This research evaluates laboratory data collected in an environmental chamber using the new ASTM D8370 Field Measurement of Electrochemical Impedance on Coatings and Linings test method. The study simulates field testing conditions by placing the field potentiostat and sample within controlled environments, such as an environmental chamber. The experiments controlled for relative humidity (RH) and temperature independently across 14% RH to 100% RH and 35 F (2 C) to 115 F (46 C), respectively, to evaluate the effect of environment on impedance data. The coating systems evaluated were solvent-borne epoxy, 100% solids epoxy, polysulfide-modified epoxy, and solution vinyl. The results showed the strongest effect for temperature, with each coating type exhibiting impedance values changing inversely with temperature.


The recent development of ASTM D8370-22 provides a field-applicable technique for measuring impedance on protective coatings.1 The test method expands the use of electrochemical impedance spectroscopy (EIS) beyond the laboratory and standardizes the approach for various applications to polymeric coatings on conductive substrates, e.g., barrier coatings on steel structures. Example applications include condition assessments and quality control testing.

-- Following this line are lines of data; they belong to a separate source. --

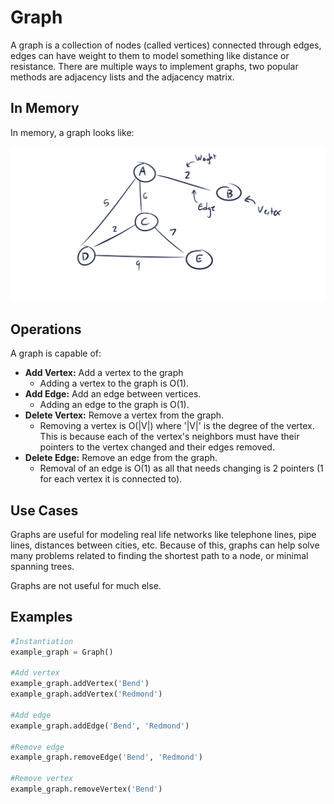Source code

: # Graph

A graph is a collection of nodes (called vertices) connected through edges, edges can have weight to them to model something like distance or resistance. There are multiple ways to implement graphs, two popular methods are adjacency lists and the adjacency matrix.

## In Memory

In memory, a graph looks like:

![Image of Graph in memory](images/graph.png)

## Operations

A graph is capable of:

* **Add Vertex:** Add a vertex to the graph
    * Adding a vertex to the graph is O(1).
* **Add Edge:** Add an edge between vertices.
    * Adding an edge to the graph is O(1).
* **Delete Vertex:** Remove a vertex from the graph.
    * Removing a vertex is O(|V|) where '|V|' is the degree of the vertex. This is because each of the vertex's neighbors must have their pointers to the vertex changed and their edges removed.
* **Delete Edge:** Remove an edge from the graph.
    * Removal of an edge is O(1) as all that needs changing is 2 pointers (1 for each vertex it is connected to).

## Use Cases

Graphs are useful for modeling real life networks like telephone lines, pipe lines, distances between cities, etc. Because of this, graphs can help solve many problems related to finding the shortest path to a node, or minimal spanning trees.

Graphs are not useful for much else.

## Examples

```python
#Instantiation
example_graph = Graph()

#Add vertex
example_graph.addVertex('Bend')
example_graph.addVertex('Redmond')

#Add edge
example_graph.addEdge('Bend', 'Redmond')

#Remove edge
example_graph.removeEdge('Bend', 'Redmond')

#Remove vertex
example_graph.removeVertex('Bend')
```
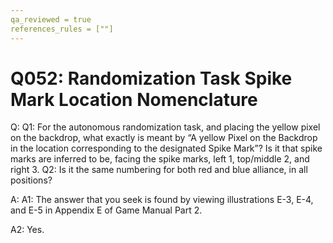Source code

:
 ```yaml
---
qa_reviewed = true
references_rules = [""]
---
```


# Q052: Randomization Task Spike Mark Location Nomenclature

Q: Q1: For the autonomous randomization task, and placing the yellow pixel on the backdrop, what exactly is meant by “A yellow Pixel on the Backdrop in the location corresponding to the designated Spike Mark”? Is it that spike marks are inferred to be, facing the spike marks, left 1, top/middle 2, and right 3. Q2: Is it the same numbering for both red and blue alliance, in all positions?

A: A1: The answer that you seek is found by viewing illustrations E-3, E-4, and E-5 in Appendix E of Game Manual Part 2.

A2: Yes.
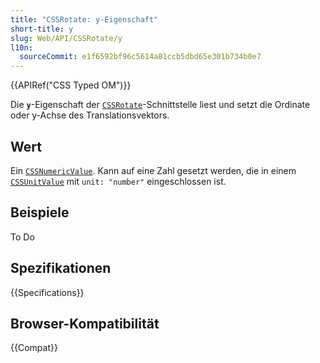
 ```yaml
---
title: "CSSRotate: y-Eigenschaft"
short-title: y
slug: Web/API/CSSRotate/y
l10n:
  sourceCommit: e1f6592bf96c5614a81ccb5dbd65e301b734b0e7
---
```


{{APIRef("CSS Typed OM")}}

Die **`y`**-Eigenschaft der [`CSSRotate`](/de/docs/Web/API/CSSRotate)-Schnittstelle liest und setzt die Ordinate oder y-Achse des Translationsvektors.

## Wert

Ein [`CSSNumericValue`](/de/docs/Web/API/CSSNumericValue). Kann auf eine Zahl gesetzt werden, die in einem [`CSSUnitValue`](/de/docs/Web/API/CSSUnitValue) mit `unit: "number"` eingeschlossen ist.

## Beispiele

To Do

## Spezifikationen

{{Specifications}}

## Browser-Kompatibilität

{{Compat}}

The interpretation of test method results requires an experienced engineer or technical specialist to properly account for the test conditions and confirm the data is valid.

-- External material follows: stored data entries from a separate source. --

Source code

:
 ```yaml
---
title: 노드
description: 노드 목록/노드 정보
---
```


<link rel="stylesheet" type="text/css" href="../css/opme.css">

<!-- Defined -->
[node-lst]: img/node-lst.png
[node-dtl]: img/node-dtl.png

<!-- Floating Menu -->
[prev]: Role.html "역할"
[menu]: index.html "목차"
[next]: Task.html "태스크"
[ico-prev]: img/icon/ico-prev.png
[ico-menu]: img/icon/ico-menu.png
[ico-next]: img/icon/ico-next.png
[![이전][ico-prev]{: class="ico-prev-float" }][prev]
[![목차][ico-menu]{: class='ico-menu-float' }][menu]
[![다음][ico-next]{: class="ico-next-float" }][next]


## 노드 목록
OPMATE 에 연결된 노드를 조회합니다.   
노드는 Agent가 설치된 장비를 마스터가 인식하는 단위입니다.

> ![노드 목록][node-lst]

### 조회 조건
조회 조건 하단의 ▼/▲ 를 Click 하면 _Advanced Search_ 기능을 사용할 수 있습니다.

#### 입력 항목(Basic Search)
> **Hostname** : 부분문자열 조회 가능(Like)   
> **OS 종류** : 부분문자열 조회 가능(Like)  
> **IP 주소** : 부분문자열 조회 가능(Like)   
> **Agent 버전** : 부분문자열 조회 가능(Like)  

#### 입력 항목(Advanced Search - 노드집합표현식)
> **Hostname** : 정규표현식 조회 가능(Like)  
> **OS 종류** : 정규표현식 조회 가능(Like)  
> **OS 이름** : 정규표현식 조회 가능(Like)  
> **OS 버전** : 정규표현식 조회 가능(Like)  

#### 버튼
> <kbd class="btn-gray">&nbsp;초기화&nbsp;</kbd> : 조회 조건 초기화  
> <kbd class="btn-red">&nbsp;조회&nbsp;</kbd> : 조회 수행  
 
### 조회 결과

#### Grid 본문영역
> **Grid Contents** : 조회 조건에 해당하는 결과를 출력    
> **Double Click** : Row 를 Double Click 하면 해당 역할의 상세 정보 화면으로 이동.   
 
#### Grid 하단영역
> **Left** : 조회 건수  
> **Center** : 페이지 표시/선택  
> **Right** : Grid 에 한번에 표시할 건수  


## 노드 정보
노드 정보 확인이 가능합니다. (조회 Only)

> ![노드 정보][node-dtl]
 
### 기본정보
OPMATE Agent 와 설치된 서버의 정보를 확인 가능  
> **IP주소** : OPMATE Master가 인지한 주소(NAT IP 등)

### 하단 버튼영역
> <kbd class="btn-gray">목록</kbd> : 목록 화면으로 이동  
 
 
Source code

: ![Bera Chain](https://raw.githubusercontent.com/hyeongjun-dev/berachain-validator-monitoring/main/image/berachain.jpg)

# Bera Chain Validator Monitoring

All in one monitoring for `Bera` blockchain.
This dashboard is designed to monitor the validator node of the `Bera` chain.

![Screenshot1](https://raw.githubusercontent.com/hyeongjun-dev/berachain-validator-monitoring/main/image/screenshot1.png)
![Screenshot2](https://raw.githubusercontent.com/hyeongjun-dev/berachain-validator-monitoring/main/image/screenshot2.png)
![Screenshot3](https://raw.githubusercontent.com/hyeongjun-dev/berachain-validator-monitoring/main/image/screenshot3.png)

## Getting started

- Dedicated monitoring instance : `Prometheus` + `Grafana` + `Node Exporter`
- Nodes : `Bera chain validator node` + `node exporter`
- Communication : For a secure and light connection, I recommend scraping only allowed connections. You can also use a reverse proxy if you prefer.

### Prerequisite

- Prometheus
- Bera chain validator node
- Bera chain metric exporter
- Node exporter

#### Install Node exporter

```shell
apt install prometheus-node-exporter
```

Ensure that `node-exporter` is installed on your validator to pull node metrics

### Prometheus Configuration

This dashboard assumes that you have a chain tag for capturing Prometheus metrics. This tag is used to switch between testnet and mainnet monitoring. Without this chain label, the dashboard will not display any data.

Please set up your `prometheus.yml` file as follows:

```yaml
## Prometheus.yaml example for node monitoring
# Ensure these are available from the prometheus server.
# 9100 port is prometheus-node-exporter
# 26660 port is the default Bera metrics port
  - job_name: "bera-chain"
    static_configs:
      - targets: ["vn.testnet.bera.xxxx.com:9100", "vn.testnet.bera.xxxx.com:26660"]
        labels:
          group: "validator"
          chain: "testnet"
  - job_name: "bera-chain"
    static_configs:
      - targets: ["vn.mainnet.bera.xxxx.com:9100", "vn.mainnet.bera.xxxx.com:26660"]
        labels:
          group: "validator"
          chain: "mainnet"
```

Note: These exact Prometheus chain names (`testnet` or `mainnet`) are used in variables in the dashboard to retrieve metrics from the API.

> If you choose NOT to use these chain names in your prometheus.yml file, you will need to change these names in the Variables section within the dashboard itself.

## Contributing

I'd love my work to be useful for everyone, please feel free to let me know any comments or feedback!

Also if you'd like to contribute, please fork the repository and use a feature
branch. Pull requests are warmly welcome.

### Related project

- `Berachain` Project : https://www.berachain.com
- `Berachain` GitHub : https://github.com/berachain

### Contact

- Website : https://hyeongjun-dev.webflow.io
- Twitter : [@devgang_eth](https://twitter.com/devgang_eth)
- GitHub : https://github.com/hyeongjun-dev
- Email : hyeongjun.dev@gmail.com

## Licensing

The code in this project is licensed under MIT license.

Comparison of Traditional EIS to Field EIS Testing

The field test method has two primary differences from traditional laboratory EIS testing. The first is a configurational change in the EIS setup. Traditional three-electrode EIS uses a single test cell containing a reference and counter electrodes (RE and CE). The conductive substrate is the working electrode (WE), which is the location of the electrochemical evaluation in EIS testing. Therefore, the data provides the electrochemical (corrosion) response of the small voltage perturbations applied to the working electrode. The voltage perturbations are kept within the linear region on potential-current plot to minimize polarization of the WE and changes to the reaction kinetics.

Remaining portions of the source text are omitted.